§ **Activity**
Copy out all lines in the data below containing the string "json".
────────────────
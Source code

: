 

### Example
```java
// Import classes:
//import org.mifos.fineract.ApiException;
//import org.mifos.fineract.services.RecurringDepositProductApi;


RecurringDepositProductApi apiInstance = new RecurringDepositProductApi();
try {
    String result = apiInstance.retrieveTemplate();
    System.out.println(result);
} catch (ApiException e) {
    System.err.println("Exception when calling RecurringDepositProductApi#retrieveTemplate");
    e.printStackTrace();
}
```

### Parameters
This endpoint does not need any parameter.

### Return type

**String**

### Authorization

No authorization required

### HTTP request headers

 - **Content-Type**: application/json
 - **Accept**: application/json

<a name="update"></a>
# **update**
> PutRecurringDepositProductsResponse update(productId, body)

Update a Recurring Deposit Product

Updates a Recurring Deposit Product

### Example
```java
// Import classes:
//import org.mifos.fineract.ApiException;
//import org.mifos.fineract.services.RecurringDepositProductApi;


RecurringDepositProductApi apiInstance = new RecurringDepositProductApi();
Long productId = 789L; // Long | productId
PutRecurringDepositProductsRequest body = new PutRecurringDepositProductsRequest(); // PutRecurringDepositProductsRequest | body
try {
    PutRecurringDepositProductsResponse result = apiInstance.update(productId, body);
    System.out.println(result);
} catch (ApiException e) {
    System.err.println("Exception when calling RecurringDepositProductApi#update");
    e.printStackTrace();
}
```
────────────────
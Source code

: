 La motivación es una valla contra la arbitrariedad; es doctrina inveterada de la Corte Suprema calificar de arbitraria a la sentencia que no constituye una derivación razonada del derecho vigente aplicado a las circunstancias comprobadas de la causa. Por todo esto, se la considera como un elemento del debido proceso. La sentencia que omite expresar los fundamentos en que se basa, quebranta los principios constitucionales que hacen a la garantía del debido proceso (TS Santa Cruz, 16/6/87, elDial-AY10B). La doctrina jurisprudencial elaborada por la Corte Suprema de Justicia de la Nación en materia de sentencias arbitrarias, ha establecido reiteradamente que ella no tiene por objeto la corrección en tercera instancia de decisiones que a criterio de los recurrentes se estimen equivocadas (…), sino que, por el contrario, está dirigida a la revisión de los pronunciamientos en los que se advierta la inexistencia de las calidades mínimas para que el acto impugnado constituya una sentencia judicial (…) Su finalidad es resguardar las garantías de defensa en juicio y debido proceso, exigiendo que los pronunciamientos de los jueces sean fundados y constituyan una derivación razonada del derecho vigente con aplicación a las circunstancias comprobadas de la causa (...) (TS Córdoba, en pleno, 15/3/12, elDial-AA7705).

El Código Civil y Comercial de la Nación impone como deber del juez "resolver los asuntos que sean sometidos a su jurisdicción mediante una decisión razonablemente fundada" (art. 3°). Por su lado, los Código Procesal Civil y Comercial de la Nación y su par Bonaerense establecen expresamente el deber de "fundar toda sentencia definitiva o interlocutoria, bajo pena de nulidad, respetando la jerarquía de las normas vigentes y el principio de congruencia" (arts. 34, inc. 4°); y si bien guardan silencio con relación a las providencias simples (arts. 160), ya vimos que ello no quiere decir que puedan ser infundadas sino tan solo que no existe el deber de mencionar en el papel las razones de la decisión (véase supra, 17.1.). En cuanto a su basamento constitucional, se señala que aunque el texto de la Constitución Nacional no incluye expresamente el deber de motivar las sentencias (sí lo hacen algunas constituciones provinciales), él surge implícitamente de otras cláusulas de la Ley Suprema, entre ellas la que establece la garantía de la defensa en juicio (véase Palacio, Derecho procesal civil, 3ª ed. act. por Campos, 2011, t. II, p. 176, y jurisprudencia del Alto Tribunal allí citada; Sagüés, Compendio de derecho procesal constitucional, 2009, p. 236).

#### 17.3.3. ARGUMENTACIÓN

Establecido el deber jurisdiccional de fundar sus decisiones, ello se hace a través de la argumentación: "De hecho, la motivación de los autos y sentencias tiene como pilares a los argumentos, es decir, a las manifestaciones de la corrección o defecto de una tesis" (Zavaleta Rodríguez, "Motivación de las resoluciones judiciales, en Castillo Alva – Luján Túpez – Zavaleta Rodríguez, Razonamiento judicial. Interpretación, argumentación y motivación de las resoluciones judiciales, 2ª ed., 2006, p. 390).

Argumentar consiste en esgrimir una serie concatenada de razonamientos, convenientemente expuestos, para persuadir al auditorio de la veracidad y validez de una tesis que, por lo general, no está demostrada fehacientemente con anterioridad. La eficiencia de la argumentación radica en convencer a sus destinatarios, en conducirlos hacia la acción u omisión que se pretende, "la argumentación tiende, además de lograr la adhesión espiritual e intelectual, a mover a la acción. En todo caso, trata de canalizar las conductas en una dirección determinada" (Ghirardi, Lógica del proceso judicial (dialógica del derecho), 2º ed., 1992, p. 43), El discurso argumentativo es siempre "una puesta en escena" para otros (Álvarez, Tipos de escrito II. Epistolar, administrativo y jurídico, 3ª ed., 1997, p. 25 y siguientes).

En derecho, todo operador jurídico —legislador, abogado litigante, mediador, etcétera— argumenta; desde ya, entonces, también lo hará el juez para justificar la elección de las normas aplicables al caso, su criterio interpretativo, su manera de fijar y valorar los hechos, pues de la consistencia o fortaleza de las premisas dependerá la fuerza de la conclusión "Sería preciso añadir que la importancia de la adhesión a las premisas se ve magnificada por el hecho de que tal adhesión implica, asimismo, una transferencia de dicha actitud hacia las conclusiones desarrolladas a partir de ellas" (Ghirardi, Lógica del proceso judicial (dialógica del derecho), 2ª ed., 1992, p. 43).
────────────────
§ **Response area**
 - **Content-Type**: application/json
 - **Accept**: application/json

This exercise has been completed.